**WORK INSTRUCTION**
If a line in the records below holds the word "garantindo", copy it.

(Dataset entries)
━━━━━━━━━━

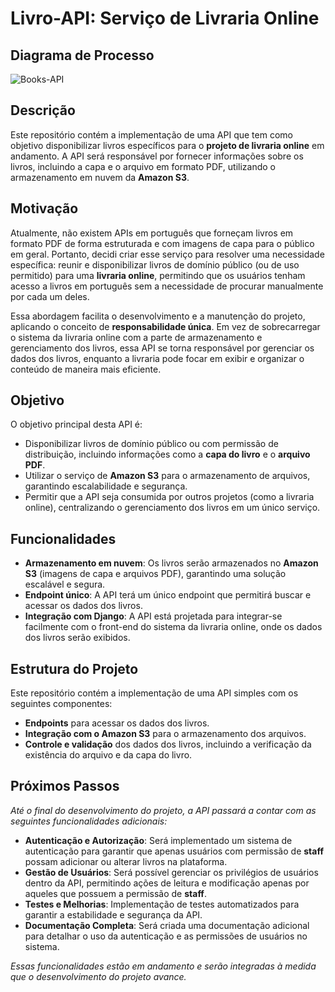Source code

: 

# Livro-API: Serviço de Livraria Online

## Diagrama de Processo 
![Books-API](https://github.com/user-attachments/assets/0f49ae6e-a55d-4561-b476-07223ea907f2)

## Descrição

Este repositório contém a implementação de uma API que tem como objetivo disponibilizar livros específicos para o **projeto de livraria online** em andamento. A API será responsável por fornecer informações sobre os livros, incluindo a capa e o arquivo em formato PDF, utilizando o armazenamento em nuvem da **Amazon S3**.

## Motivação

Atualmente, não existem APIs em português que forneçam livros em formato PDF de forma estruturada e com imagens de capa para o público em geral. Portanto, decidi criar esse serviço para resolver uma necessidade específica: reunir e disponibilizar livros de domínio público (ou de uso permitido) para uma **livraria online**, permitindo que os usuários tenham acesso a livros em português sem a necessidade de procurar manualmente por cada um deles.

Essa abordagem facilita o desenvolvimento e a manutenção do projeto, aplicando o conceito de **responsabilidade única**. Em vez de sobrecarregar o sistema da livraria online com a parte de armazenamento e gerenciamento dos livros, essa API se torna responsável por gerenciar os dados dos livros, enquanto a livraria pode focar em exibir e organizar o conteúdo de maneira mais eficiente.

## Objetivo

O objetivo principal desta API é:

- Disponibilizar livros de domínio público ou com permissão de distribuição, incluindo informações como a **capa do livro** e o **arquivo PDF**.
- Utilizar o serviço de **Amazon S3** para o armazenamento de arquivos, garantindo escalabilidade e segurança.
- Permitir que a API seja consumida por outros projetos (como a livraria online), centralizando o gerenciamento dos livros em um único serviço.

## Funcionalidades

- **Armazenamento em nuvem**: Os livros serão armazenados no **Amazon S3** (imagens de capa e arquivos PDF), garantindo uma solução escalável e segura.
- **Endpoint único**: A API terá um único endpoint que permitirá buscar e acessar os dados dos livros.
- **Integração com Django**: A API está projetada para integrar-se facilmente com o front-end do sistema da livraria online, onde os dados dos livros serão exibidos.

## Estrutura do Projeto

Este repositório contém a implementação de uma API simples com os seguintes componentes:

- **Endpoints** para acessar os dados dos livros.
- **Integração com o Amazon S3** para o armazenamento dos arquivos.
- **Controle e validação** dos dados dos livros, incluindo a verificação da existência do arquivo e da capa do livro.

## Próximos Passos

*Até o final do desenvolvimento do projeto, a API passará a contar com as seguintes funcionalidades adicionais:*

- **Autenticação e Autorização**: Será implementado um sistema de autenticação para garantir que apenas usuários com permissão de **staff** possam adicionar ou alterar livros na plataforma.
- **Gestão de Usuários**: Será possível gerenciar os privilégios de usuários dentro da API, permitindo ações de leitura e modificação apenas por aqueles que possuem a permissão de **staff**.
- **Testes e Melhorias**: Implementação de testes automatizados para garantir a estabilidade e segurança da API.
- **Documentação Completa**: Será criada uma documentação adicional para detalhar o uso da autenticação e as permissões de usuários no sistema.

*Essas funcionalidades estão em andamento e serão integradas à medida que o desenvolvimento do projeto avance.*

━━━━━━━━━━

**FINISHED EXERCISE**
- Utilizar o serviço de **Amazon S3** para o armazenamento de arquivos, garantindo escalabilidade e segurança.
- **Armazenamento em nuvem**: Os livros serão armazenados no **Amazon S3** (imagens de capa e arquivos PDF), garantindo uma solução escalável e segura.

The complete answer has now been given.